Case in point: recently we introduced a new Organizations feature for our customers on our top-tier subscription plan. It allows them to subdivide their account into largely independent units. This way, subsidiaries can be managed in a single account but each gets its own dashboard. To achieve this, many of our tables needed to start referencing an organization. The migration affected almost all of our tables and it took well over 45 minutes to finish (on fairly powerful servers).

We did choose a time of generally low traffic, so that we’d minimize service interruptions for our customers. Still, they’re spread over many different time zones and you can’t please everyone. So, we decided to get rid of such extreme downtimes altogether. We turned that goal into some first principles for future migrations:

  • It must be possible to perform the bulk of the migration live.
  • Adding transition code to the live version prior to deploying the actual upgrade should be avoided. Firstly, we don’t have to bother removing it again and secondly, it reduces the risk of creating regressions. We do a lot of QA for releases, keeping unplanned changes to a minimum because we like our updates boring: deploy it and it works. That’s a worthy ideal if you ask me, and we’re not all that far away from it.

We decided on a three-stage design to make this possible: extend schema – iteratively process – constrain schema.

1
Adding new schema elements

The first step is to make room for the new data without affecting anything used by the existing code, i.e. adding new columns and tables but not modifying or removing existing columns. We can do this at any point before we touch the bulk of the upgrade, if we hold off on adding data constraints for now that would interfere with production use.

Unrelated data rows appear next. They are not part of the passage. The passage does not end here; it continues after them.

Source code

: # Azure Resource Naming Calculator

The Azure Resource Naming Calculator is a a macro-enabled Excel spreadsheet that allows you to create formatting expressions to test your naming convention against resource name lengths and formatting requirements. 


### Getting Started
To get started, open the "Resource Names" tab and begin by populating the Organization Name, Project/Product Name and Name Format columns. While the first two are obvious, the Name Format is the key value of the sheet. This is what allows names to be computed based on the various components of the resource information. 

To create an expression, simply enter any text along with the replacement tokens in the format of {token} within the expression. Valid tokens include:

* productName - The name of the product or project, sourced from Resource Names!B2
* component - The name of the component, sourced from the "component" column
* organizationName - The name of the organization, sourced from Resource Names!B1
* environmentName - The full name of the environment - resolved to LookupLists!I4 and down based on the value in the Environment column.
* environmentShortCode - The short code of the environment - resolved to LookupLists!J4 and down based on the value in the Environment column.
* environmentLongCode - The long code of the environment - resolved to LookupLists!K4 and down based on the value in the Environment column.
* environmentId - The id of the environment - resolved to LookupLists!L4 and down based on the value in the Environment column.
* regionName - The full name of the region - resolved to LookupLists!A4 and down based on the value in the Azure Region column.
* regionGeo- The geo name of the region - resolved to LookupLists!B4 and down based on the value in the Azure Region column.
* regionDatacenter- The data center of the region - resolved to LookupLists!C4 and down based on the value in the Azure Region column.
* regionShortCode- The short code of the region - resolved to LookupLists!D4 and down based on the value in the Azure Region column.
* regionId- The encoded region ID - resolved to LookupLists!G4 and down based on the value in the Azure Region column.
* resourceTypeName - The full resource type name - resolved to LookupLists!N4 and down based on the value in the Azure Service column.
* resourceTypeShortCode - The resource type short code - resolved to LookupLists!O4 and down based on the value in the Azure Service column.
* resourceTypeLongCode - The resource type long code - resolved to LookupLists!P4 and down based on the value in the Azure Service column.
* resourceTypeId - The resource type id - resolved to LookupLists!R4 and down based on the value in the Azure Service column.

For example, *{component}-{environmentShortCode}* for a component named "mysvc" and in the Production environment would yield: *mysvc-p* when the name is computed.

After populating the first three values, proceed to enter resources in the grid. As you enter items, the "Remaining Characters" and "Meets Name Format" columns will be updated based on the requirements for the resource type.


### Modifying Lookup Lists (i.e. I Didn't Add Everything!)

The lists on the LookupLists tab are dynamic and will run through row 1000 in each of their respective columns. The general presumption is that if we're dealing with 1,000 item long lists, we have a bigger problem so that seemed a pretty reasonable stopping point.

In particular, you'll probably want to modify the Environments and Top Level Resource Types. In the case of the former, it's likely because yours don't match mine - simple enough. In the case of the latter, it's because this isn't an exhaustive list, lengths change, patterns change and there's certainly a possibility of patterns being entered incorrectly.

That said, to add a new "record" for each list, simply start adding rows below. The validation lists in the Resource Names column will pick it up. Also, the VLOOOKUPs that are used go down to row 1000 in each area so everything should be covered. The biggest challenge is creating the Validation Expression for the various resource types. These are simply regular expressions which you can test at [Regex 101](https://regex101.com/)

For instance, when implementing a feature like Organizations, we would add an organization_id column to many tables but defer the NOT NULL constraint to a later stage, making the column’s values optional for now. We are also leaving out default values when creating new columns in an existing table, so that the database does not have to update all records when adding the new column, making the operation complete much faster.

If we want to change a column’s type or restructure its contents, we add a temporary column for the new data in this stage so we can populate it without affecting our production code. Suppose we wanted to change an extra_data column’s internal format from XML to JSON, then we would create a new extra_data_json column that we can populate with the converted data. In the last stage, we can remove the original column and rename the new one to extra_data. Fortunately we’ve never actually used XML in our database, so our sanity remains intact.

We are going to need two more columns: a general update timestamp and a migration timestamp.

  • The update timestamp refers to the last time a record was changed by anything in our system. The schema and code for this is deployed once, before any of the subsequent steps, and it can be reused for any future migrations.
    We generally want to avoid these kinds of changes, but this is a particularly safe change: Django’s ORM allows us to automatically keep the column up-to-date by adding a DateTimeField definition and a pre_save hook that injects the current time. Nothing else needs to touch or depend on the new column. Since we can reuse it in future migrations and perhaps even use it for new features later on, it’s not exactly “dead code”.
  • The migration timestamp refers to the last time we updated the new columns or associated new tables. It’s temporary and never referenced by anything except our migration script. It will be removed again in stage 3.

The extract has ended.